- YOUR OBJECTIVE
Scan the data below for lines containing the string "Public" and give only how many there are.

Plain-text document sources

━━━━━━━━━━━━━━━━━━━━

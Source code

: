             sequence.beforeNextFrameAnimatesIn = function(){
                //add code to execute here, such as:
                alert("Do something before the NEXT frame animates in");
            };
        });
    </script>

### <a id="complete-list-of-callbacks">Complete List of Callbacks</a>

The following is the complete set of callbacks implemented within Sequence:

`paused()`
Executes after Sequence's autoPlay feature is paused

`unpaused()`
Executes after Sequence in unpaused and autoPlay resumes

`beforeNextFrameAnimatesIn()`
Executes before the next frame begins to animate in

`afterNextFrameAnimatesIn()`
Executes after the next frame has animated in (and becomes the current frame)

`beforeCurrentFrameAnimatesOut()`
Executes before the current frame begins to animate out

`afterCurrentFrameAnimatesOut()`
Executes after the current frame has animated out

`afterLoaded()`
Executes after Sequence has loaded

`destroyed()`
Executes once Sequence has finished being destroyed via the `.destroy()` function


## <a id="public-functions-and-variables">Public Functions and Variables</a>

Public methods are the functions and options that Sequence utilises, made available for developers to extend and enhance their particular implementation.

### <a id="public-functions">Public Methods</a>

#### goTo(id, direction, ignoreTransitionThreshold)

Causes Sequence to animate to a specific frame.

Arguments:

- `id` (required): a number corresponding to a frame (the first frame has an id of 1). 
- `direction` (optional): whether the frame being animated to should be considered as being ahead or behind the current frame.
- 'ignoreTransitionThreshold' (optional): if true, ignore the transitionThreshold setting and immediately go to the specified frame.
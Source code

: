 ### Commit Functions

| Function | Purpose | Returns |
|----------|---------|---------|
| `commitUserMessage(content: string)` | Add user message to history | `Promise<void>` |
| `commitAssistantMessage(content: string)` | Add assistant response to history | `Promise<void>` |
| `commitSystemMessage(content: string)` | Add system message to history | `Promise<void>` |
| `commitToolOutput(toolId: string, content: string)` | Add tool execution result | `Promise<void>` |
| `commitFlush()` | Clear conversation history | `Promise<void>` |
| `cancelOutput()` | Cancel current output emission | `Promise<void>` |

━━━━━━━━━━━━━━━━━━━━

- REPLY TO THE EXERCISE
3